The TV anchor was rattling off Italy’s general election results in the early hours of Monday morning and Zak could not fall asleep. He had been restless and sick with worry for weeks, ever since a neo-fascist had shot six Africans in the city of Macerata and the leaders of rightwing parties had vowed to kick 600,000 migrants out of the country if elected.

Zak, 17, comes from the Gambia and lives in a community for minors in Catenanuova, in the heart of Sicily. He made the perilous sea crossing from Libya in a wooden boat and has been waiting for months for a decision on his refugee status.

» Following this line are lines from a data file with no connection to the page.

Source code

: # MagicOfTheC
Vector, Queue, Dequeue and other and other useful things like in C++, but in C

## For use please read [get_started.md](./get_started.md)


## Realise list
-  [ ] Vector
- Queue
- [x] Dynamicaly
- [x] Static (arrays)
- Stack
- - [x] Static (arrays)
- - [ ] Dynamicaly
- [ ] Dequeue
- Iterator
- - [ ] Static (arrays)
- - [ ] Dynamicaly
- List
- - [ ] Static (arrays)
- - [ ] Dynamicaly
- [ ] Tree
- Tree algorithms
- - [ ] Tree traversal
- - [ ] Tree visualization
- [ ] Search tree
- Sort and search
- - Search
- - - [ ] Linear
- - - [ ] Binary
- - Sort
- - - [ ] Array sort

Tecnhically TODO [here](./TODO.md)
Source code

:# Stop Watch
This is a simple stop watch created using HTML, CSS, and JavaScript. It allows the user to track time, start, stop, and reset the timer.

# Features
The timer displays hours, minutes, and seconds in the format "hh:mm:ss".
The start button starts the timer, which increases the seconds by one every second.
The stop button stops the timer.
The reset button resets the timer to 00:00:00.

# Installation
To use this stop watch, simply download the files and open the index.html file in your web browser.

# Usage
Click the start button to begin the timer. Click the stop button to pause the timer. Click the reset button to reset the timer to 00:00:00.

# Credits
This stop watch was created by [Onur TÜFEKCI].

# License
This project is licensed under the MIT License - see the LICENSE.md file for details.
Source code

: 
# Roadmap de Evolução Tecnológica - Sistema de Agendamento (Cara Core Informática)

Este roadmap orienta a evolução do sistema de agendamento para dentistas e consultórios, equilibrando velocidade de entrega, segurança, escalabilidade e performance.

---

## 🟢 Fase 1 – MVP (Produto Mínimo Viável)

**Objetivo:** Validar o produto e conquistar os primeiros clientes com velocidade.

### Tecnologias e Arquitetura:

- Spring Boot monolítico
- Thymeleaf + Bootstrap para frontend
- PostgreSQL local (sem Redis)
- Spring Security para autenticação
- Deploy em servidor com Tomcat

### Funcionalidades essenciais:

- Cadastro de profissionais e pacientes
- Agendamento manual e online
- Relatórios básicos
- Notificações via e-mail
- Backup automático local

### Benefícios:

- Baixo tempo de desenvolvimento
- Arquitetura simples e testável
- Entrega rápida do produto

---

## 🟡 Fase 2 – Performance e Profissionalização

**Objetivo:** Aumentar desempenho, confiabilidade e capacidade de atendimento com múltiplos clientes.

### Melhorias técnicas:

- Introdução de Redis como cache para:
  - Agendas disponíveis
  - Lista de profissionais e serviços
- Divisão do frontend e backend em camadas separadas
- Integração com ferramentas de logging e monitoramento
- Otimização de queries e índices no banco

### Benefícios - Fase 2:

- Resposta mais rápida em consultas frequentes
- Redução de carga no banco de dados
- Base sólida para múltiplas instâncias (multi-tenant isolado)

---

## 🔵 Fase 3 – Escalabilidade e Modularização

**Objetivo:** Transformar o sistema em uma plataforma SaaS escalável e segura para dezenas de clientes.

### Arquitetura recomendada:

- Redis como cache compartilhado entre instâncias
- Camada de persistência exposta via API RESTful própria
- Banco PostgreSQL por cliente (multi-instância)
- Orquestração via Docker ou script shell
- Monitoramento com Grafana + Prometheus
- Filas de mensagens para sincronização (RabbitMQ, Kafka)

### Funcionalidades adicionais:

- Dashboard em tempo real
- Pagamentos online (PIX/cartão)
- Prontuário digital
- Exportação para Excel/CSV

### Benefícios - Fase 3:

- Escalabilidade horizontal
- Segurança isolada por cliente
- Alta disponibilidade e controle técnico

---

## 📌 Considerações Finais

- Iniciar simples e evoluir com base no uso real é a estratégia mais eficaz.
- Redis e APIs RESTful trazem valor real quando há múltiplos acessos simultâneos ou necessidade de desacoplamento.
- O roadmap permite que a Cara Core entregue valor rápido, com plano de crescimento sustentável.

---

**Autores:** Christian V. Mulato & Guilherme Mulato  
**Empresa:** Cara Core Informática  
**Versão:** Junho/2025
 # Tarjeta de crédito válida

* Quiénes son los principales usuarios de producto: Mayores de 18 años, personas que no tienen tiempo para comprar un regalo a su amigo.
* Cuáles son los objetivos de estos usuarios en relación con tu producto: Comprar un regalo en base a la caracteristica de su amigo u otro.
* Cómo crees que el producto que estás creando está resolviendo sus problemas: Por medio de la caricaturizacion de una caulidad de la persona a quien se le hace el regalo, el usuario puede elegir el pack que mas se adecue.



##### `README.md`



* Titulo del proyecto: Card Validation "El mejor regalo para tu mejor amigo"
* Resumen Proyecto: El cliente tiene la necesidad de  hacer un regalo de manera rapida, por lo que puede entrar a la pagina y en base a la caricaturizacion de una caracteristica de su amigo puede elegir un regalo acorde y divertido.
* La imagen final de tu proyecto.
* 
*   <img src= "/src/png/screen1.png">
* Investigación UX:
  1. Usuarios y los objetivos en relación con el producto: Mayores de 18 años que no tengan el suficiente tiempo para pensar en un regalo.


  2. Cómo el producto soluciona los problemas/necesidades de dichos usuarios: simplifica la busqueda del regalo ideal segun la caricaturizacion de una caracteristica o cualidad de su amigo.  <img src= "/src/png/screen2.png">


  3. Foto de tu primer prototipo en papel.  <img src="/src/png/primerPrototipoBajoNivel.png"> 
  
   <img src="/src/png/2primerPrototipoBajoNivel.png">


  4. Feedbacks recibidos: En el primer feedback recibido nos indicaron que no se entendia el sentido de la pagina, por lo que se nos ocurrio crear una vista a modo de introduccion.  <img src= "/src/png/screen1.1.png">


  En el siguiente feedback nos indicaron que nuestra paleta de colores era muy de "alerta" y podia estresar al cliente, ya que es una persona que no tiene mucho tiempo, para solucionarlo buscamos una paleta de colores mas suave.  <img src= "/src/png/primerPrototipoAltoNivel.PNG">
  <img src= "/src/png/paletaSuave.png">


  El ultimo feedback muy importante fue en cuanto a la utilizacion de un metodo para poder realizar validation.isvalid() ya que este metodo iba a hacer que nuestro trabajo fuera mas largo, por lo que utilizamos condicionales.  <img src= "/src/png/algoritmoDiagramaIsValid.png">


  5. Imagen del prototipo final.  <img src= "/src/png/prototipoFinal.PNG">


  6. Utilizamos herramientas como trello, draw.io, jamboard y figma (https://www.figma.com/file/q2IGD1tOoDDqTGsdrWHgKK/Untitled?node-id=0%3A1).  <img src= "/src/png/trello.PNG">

He bears the scars of torture from eight months of beatings in Libya. His father is Gambian, his mother Senegalese. In Senegal he had been forced to attend Islamic schools. Feeling deprived of his liberty, he had decided to flee.

As the hours went by on Monday, his worst nightmare became a reality: an anti-immigrant coalition of rightwing parties took 37% of the vote. It was not enough to govern, but it gives them a powerful hand in the coalition horse-trading that has already begun. Zak now fears he will never get his papers and that he will soon be deported.

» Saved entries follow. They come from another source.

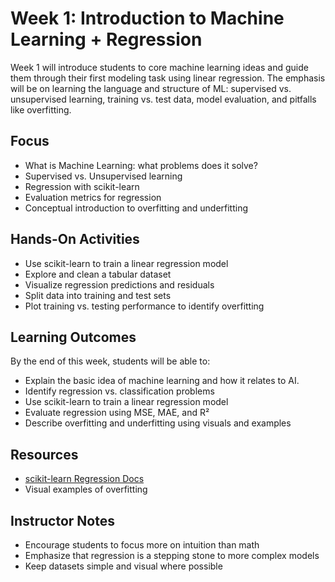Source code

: # Week 1: Introduction to Machine Learning + Regression
Week 1 will introduce students to core machine learning ideas and guide them through their first modeling task using linear regression. The emphasis will be on learning the language and structure of ML: supervised vs. unsupervised learning, training vs. test data, model evaluation, and  pitfalls like overfitting. 

## Focus
- What is Machine Learning: what problems does it solve?
- Supervised vs. Unsupervised learning
- Regression with scikit-learn
- Evaluation metrics for regression
- Conceptual introduction to overfitting and underfitting

## Hands-On Activities
- Use scikit-learn to train a linear regression model
- Explore and clean a tabular dataset 
- Visualize regression predictions and residuals
- Split data into training and test sets
- Plot training vs. testing performance to identify overfitting

## Learning Outcomes

By the end of this week, students will be able to:

- Explain the basic idea of machine learning and how it relates to AI.
- Identify regression vs. classification problems
- Use scikit-learn to train a linear regression model
- Evaluate regression using MSE, MAE, and R²
- Describe overfitting and underfitting using visuals and examples


## Resources

- [scikit-learn Regression Docs](https://scikit-learn.org/stable/modules/linear_model.html)
- Visual examples of overfitting


## Instructor Notes

- Encourage students to focus more on intuition than math
- Emphasize that regression is a stepping stone to more complex models
- Keep datasets simple and visual where possible
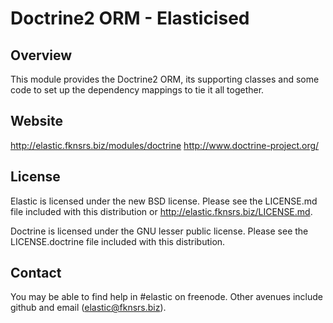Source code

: Doctrine2 ORM - Elasticised
===========================

Overview
--------

This module provides the Doctrine2 ORM, its supporting classes and some code to
set up the dependency mappings to tie it all together.

Website
-------

http://elastic.fknsrs.biz/modules/doctrine
http://www.doctrine-project.org/

License
-------

Elastic is licensed under the new BSD license. Please see the LICENSE.md file
included with this distribution or http://elastic.fknsrs.biz/LICENSE.md.

Doctrine is licensed under the GNU lesser public license. Please see the
LICENSE.doctrine file included with this distribution.

Contact
-------

You may be able to find help in #elastic on freenode. Other avenues include
github and email (elastic@fknsrs.biz).
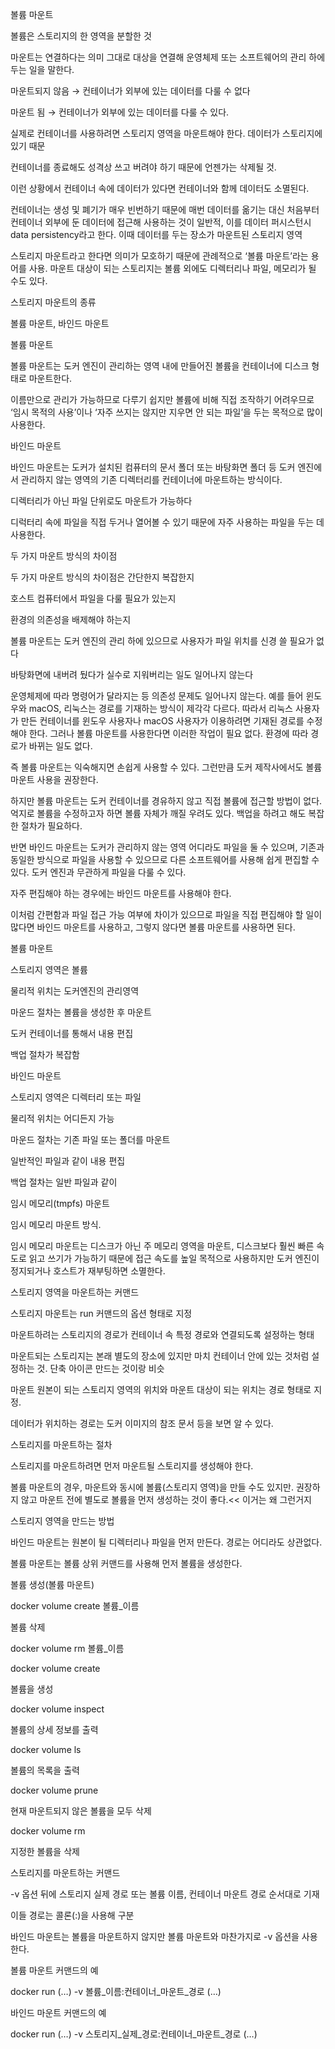 볼륨 마운트

볼륨은 스토리지의 한 영역을 분할한 것

마운트는 연결하다는 의미 그대로 대상을 연결해 운영체제 또는 소프트웨어의 관리 하에 두는 일을 말한다.

마운트되지 않음 → 컨테이너가 외부에 있는 데이터를 다룰 수 없다

마운트 됨 → 컨테이너가 외부에 있는 데이터를 다룰 수 있다.

실제로 컨테이너를 사용하려면 스토리지 영역을 마운트해야 한다. 데이터가 스토리지에 있기 때문

컨테이너를 종료해도 성격상 쓰고 버려야 하기 때문에 언젠가는 삭제될 것.

이런 상황에서 컨테이너 속에 데이터가 있다면 컨테이너와 함께 데이터도 소멸된다. 

컨테이너는 생성 및 폐기가 매우 빈번하기 때문에 매번 데이터를 옮기는 대신 처음부터 컨테이너 외부에 둔 데이터에 접근해 사용하는 것이 일반적, 이를 데이터 퍼시스턴시 data persistency라고 한다. 이때 데이터를 두는 장소가 마운트된 스토리지 영역

스토리지 마운트라고 한다면 의미가 모호하기 때문에 관례적으로 ‘볼륨 마운트’라는 용어를 사용. 마운트 대상이 되는 스토리지는 볼륨 외에도 디렉터리나 파일, 메모리가 될 수도 있다.

스토리지 마운트의 종류

볼륨 마운트, 바인드 마운트

볼륨 마운트

볼륨 마운트는 도커 엔진이 관리하는 영역 내에 만들어진 볼륨을 컨테이너에 디스크 형태로 마운트한다.

이름만으로 관리가 가능하므로 다루기 쉽지만 볼륨에 비해 직접 조작하기 어려우므로 ‘임시 목적의 사용’이나 ‘자주 쓰지는 않지만 지우면 안 되는 파일’을 두는 목적으로 많이 사용한다.

바인드 마운트

바인드 마운트는 도커가 설치된 컴퓨터의 문서 폴더 또는 바탕화면 폴더 등 도커 엔진에서 관리하지 않는 영역의 기존 디렉터리를 컨테이너에 마운트하는 방식이다.

디렉터리가 아닌 파일 단위로도 마운트가 가능하다

디럭터리 속에 파일을 직접 두거나 열어볼 수 있기 때문에 자주 사용하는 파일을 두는 데 사용한다.

두 가지 마운트 방식의 차이점

두 가지 마운트 방식의 차이점은 간단한지 복잡한지

호스트 컴퓨터에서 파일을 다룰 필요가 있는지

환경의 의존성을 배제해야 하는지

볼륨 마운트는 도커 엔진의 관리 하에 있으므로 사용자가 파일 위치를 신경 쓸 필요가 없다

바탕화면에 내버려 뒀다가 실수로 지워버리는 일도 일어나지 않는다

운영체제에 따라 명령어가 달라지는 등 의존성 문제도 일어나지 않는다. 예를 들어 윈도우와 macOS, 리눅스는 경로를 기재하는 방식이 제각각 다르다. 따라서 리눅스 사용자가 만든 컨테이너를 윈도우 사용자나 macOS 사용자가 이용하려면 기재된 경로를 수정해야 한다. 그러나 볼륨 마운트를 사용한다면 이러한 작업이 필요 없다. 환경에 따라 경로가 바뀌는 일도 없다.

즉 볼륨 마운트는 익숙해지면 손쉽게 사용할 수 있다. 그런만큼 도커 제작사에서도 볼륨 마운트 사용을 권장한다.

하지만 볼륨 마운트는 도커 컨테이너를 경유하지 않고 직접 볼륨에 접근할 방법이 없다. 억지로 볼륨을 수정하고자 하면 볼륨 자체가 깨질 우려도 있다. 백업을 하려고 해도 복잡한 절차가 필요하다.

반면 바인드 마운트는 도커가 관리하지 않는 영역 어디라도 파일을 둘 수 있으며, 기존과 동일한 방식으로 파일을 사용할 수 있으므로 다른 소프트웨어를 사용해 쉽게 편집할 수 있다. 도커 엔진과 무관하게 파일을 다룰 수 있다.

자주 편집해야 하는 경우에는 바인드 마운트를 사용해야 한다. 

이처럼 간편함과 파일 접근 가능 여부에 차이가 있으므로 파일을 직접 편집해야 할 일이 많다면 바인드 마운트를 사용하고, 그렇지 않다면 볼륨 마운트를 사용하면 된다.

볼륨 마운트

스토리지 영역은 볼륨

물리적 위치는 도커엔진의 관리영역

마운드 절차는 볼륨을 생성한 후 마운트

도커 컨테이너를 통해서 내용 편집

백업 절차가 복잡함

바인드 마운트

스토리지 영역은 디렉터리 또는 파일

물리적 위치는 어디든지 가능

마운드 절차는 기존 파일 또는 폴더를 마운트

일반적인 파일과 같이 내용 편집

백업 절차는 일반 파일과 같이

임시 메모리(tmpfs) 마운트

임시 메모리 마운트 방식.

임시 메모리 마운트는 디스크가 아닌 주 메모리 영역을 마운트, 디스크보다 훨씬 빠른 속도로 읽고 쓰기가 가능하기 때문에 접근 속도를 높일 목적으로 사용하지만 도커 엔진이 정지되거나 호스트가 재부팅하면 소멸한다.

스토리지 영역을 마운트하는 커맨드

스토리지 마운트는 run 커맨드의 옵션 형태로 지정

마운트하려는 스토리지의 경로가 컨테이너 속 특정 경로와 연결되도록 설정하는 형태

마운트되는 스토리지는 본래 별도의 장소에 있지만 마치 컨테이너 안에 있는 것처럼 설정하는 것. 단축 아이콘 만드는 것이랑 비슷

마운트 원본이 되는 스토리지 영역의 위치와 마운트 대상이 되는 위치는 경로 형태로 지정.

데이터가 위치하는 경로는 도커 이미지의 참조 문서 등을 보면 알 수 있다.

스토리지를 마운트하는 절차

스토리지를 마운트하려면 먼저 마운트될 스토리지를 생성해야 한다.

볼륨 마운트의 경우, 마운트와 동시에 볼륨(스토리지 영역)을 만들 수도 있지만. 권장하지 않고 마운트 전에 별도로 볼륨을 먼저 생성하는 것이 좋다.<< 이거는 왜 그런거지

스토리지 영역을 만드는 방법

바인드 마운트는 원본이 될 디렉터리나 파일을 먼저 만든다. 경로는 어디라도 상관없다. 

볼륨 마운트는 볼륨 상위 커맨드를 사용해 먼저 볼륨을 생성한다.

볼륨 생성(볼륨 마운트)

docker volume create 볼륨_이름

볼륨 삭제

docker volume rm 볼륨_이름

docker volume create

볼륨을 생성

docker volume inspect

볼륨의 상세 정보를 출력

docker volume ls

볼륨의 목록을 출력

docker volume prune

현재 마운트되지 않은 볼륨을 모두 삭제

docker volume rm

지정한 볼륨을 삭제

스토리지를 마운트하는 커맨드

-v 옵션 뒤에 스토리지 실제 경로 또는 볼륨 이름, 컨테이너 마운트 경로 순서대로 기재

이들 경로는 콜론(:)을 사용해 구분

바인드 마운트는 볼륨을 마운트하지 않지만 볼륨 마운트와 마찬가지로 -v 옵션을 사용한다.

볼륨 마운트 커맨드의 예

docker run (…) -v 볼륨_이름:컨테이너_마운트_경로 (…)

바인드 마운트 커맨드의 예

docker run (…) -v 스토리지_실제_경로:컨테이너_마운트_경로 (…)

“I followed the Italian election campaign very carefully, and almost all the parties, especially those on the right like the League, blame us for their economic problems and threaten to deport us,” Zak said. “In Sicily, youth unemployment is at 57% but nobody speaks about that. The politicians say the main problem is migrants and Italian people believe it.”

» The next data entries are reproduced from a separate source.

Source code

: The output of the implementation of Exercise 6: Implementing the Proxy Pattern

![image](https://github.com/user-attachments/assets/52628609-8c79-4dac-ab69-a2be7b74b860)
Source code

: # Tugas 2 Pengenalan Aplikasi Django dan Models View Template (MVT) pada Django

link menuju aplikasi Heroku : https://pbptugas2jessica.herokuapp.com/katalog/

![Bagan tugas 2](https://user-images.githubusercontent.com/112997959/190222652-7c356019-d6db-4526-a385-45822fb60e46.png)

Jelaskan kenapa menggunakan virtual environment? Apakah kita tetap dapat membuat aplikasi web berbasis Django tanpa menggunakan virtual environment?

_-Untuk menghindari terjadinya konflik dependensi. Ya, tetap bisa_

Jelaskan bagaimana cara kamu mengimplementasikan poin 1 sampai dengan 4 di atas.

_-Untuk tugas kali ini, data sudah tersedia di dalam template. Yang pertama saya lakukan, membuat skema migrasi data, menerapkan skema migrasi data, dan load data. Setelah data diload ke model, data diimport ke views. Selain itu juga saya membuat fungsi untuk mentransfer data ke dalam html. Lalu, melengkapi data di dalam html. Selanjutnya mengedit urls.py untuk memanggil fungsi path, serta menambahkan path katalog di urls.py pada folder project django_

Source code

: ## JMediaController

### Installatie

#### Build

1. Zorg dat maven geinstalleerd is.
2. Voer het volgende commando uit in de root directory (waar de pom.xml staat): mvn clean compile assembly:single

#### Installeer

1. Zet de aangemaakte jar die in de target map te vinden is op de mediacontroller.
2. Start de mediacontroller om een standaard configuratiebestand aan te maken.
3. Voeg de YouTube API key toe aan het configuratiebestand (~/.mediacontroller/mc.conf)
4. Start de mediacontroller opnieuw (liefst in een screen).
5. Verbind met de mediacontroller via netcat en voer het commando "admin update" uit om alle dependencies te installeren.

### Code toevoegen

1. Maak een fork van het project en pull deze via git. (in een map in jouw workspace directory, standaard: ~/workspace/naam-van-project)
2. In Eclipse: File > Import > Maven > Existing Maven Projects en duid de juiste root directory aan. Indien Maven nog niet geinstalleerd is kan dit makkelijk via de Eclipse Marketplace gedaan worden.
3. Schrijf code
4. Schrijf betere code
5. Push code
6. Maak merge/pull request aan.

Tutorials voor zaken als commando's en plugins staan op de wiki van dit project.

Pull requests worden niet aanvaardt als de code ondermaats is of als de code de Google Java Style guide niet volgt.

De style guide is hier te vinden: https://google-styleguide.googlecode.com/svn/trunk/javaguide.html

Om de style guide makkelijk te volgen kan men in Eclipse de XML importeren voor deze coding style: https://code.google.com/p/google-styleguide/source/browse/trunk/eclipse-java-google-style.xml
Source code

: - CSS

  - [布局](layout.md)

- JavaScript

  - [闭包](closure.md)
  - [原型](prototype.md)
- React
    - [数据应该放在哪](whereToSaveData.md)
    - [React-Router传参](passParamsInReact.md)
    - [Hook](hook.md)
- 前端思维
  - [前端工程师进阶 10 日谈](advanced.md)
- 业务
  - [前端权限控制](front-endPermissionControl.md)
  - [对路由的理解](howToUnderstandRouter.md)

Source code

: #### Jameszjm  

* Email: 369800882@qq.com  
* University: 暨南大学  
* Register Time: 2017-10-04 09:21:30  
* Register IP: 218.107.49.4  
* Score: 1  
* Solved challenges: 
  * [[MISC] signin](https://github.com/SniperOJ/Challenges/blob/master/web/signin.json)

In recent months the number of people waiting outside police stations across Italy for renewal of their residence permits has multiplied. The officials who process renewals are booked up with appointments until the summer. Many applicants fear being returned to their home countries by the new government before they have a chance to get fresh permits.

Slah Msalem, from Zarzis in southern Tunisia, arrived on the Italian island of Lampedusa in February 2011 as an unaccompanied minor. Tunisians in Italy are considered economic migrants and therefore vulnerable to expulsion.

“I know it will not happen right away, maybe months will pass, but it will happen,” said Msalem, 21. “The appointment at the police station was fixed on 18 June. I do not know what will happen in the meantime. If they stop me without documents they will surely take me to the police station and I’m afraid of being sent back to Tunisia.”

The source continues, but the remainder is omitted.